The namenode processes RPC requests from clients that are reading/writing to files as well as heartbeats/block reports from datanodes.
Sometime, because of various reasons (Java GC runs, inconsistent performance of NFS filer that stores HDFS transacttion logs, etc), the namenode encounters transient slowness. For example, if the device that stores the HDFS transaction logs becomes sluggish, the Namenode's ability to process RPCs slows down to a certain extent. During this time, the RPCs from clients as well as the RPCs from datanodes suffer in similar fashion. If the underlying problem becomes worse, the NN's ability to process a heartbeat from a DN is severly impacted, thus causing the NN to declare that the DN is dead. Then the NN starts replicating blocks that used to reside on the now-declared-dead datanode.

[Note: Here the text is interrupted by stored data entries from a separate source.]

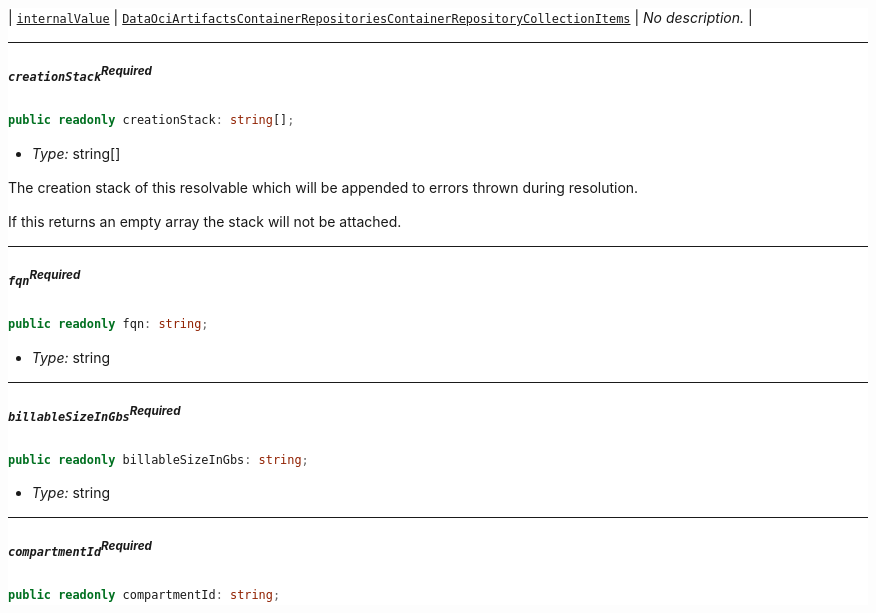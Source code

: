 | <code><a href="#rhizo-co-terraform-provider-oci.dataOciArtifactsContainerRepositories.DataOciArtifactsContainerRepositoriesContainerRepositoryCollectionItemsOutputReference.property.internalValue">internalValue</a></code> | <code><a href="#rhizo-co-terraform-provider-oci.dataOciArtifactsContainerRepositories.DataOciArtifactsContainerRepositoriesContainerRepositoryCollectionItems">DataOciArtifactsContainerRepositoriesContainerRepositoryCollectionItems</a></code> | *No description.* |

---

##### `creationStack`<sup>Required</sup> <a name="creationStack" id="rhizo-co-terraform-provider-oci.dataOciArtifactsContainerRepositories.DataOciArtifactsContainerRepositoriesContainerRepositoryCollectionItemsOutputReference.property.creationStack"></a>

```typescript
public readonly creationStack: string[];
```

- *Type:* string[]

The creation stack of this resolvable which will be appended to errors thrown during resolution.

If this returns an empty array the stack will not be attached.

---

##### `fqn`<sup>Required</sup> <a name="fqn" id="rhizo-co-terraform-provider-oci.dataOciArtifactsContainerRepositories.DataOciArtifactsContainerRepositoriesContainerRepositoryCollectionItemsOutputReference.property.fqn"></a>

```typescript
public readonly fqn: string;
```

- *Type:* string

---

##### `billableSizeInGbs`<sup>Required</sup> <a name="billableSizeInGbs" id="rhizo-co-terraform-provider-oci.dataOciArtifactsContainerRepositories.DataOciArtifactsContainerRepositoriesContainerRepositoryCollectionItemsOutputReference.property.billableSizeInGbs"></a>

```typescript
public readonly billableSizeInGbs: string;
```

- *Type:* string

---

##### `compartmentId`<sup>Required</sup> <a name="compartmentId" id="rhizo-co-terraform-provider-oci.dataOciArtifactsContainerRepositories.DataOciArtifactsContainerRepositoriesContainerRepositoryCollectionItemsOutputReference.property.compartmentId"></a>

```typescript
public readonly compartmentId: string;
```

This adds extra load to the NN. Then the now-declared-datanode finally re-establishes contact with the NN, and sends a block report. The block report processing on the NN is another heavyweight activity, thus casing more load to the already overloaded namenode.
My proposal is tha the NN should try its best to continue processing RPCs from datanodes and give lesser priority to serving client requests. The Datanode RPCs are integral to the consistency and performance of the Hadoop file system, and it is better to protect it at all costs. This will ensure that NN recovers from the hiccup much faster than what it does now.